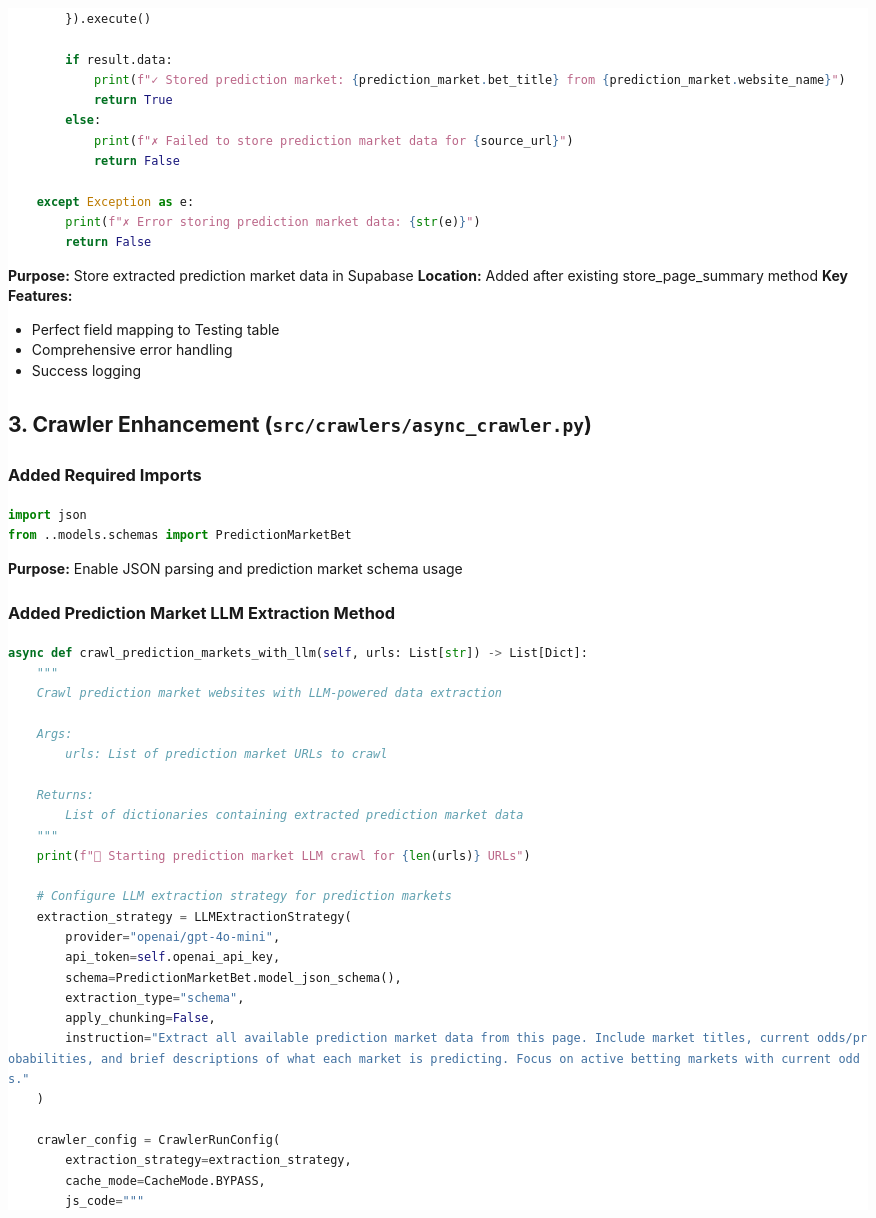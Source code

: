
 ```python
        }).execute()
        
        if result.data:
            print(f"✓ Stored prediction market: {prediction_market.bet_title} from {prediction_market.website_name}")
            return True
        else:
            print(f"✗ Failed to store prediction market data for {source_url}")
            return False
            
    except Exception as e:
        print(f"✗ Error storing prediction market data: {str(e)}")
        return False
```

**Purpose:** Store extracted prediction market data in Supabase
**Location:** Added after existing store_page_summary method
**Key Features:** 
- Perfect field mapping to Testing table
- Comprehensive error handling
- Success logging

## 3. Crawler Enhancement (`src/crawlers/async_crawler.py`)

### Added Required Imports

```python
import json
from ..models.schemas import PredictionMarketBet
```

**Purpose:** Enable JSON parsing and prediction market schema usage

### Added Prediction Market LLM Extraction Method

```python
async def crawl_prediction_markets_with_llm(self, urls: List[str]) -> List[Dict]:
    """
    Crawl prediction market websites with LLM-powered data extraction
    
    Args:
        urls: List of prediction market URLs to crawl
        
    Returns:
        List of dictionaries containing extracted prediction market data
    """
    print(f"🎲 Starting prediction market LLM crawl for {len(urls)} URLs")
    
    # Configure LLM extraction strategy for prediction markets
    extraction_strategy = LLMExtractionStrategy(
        provider="openai/gpt-4o-mini",
        api_token=self.openai_api_key,
        schema=PredictionMarketBet.model_json_schema(),
        extraction_type="schema",
        apply_chunking=False,
        instruction="Extract all available prediction market data from this page. Include market titles, current odds/probabilities, and brief descriptions of what each market is predicting. Focus on active betting markets with current odds."
    )
    
    crawler_config = CrawlerRunConfig(
        extraction_strategy=extraction_strategy,
        cache_mode=CacheMode.BYPASS,
        js_code="""
```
##############################
- What is needed: Each line in the entries above that includes the string "List" should be extracted.

- Written response:
async def crawl_prediction_markets_with_llm(self, urls: List[str]) -> List[Dict]:
        urls: List of prediction market URLs to crawl
        List of dictionaries containing extracted prediction market data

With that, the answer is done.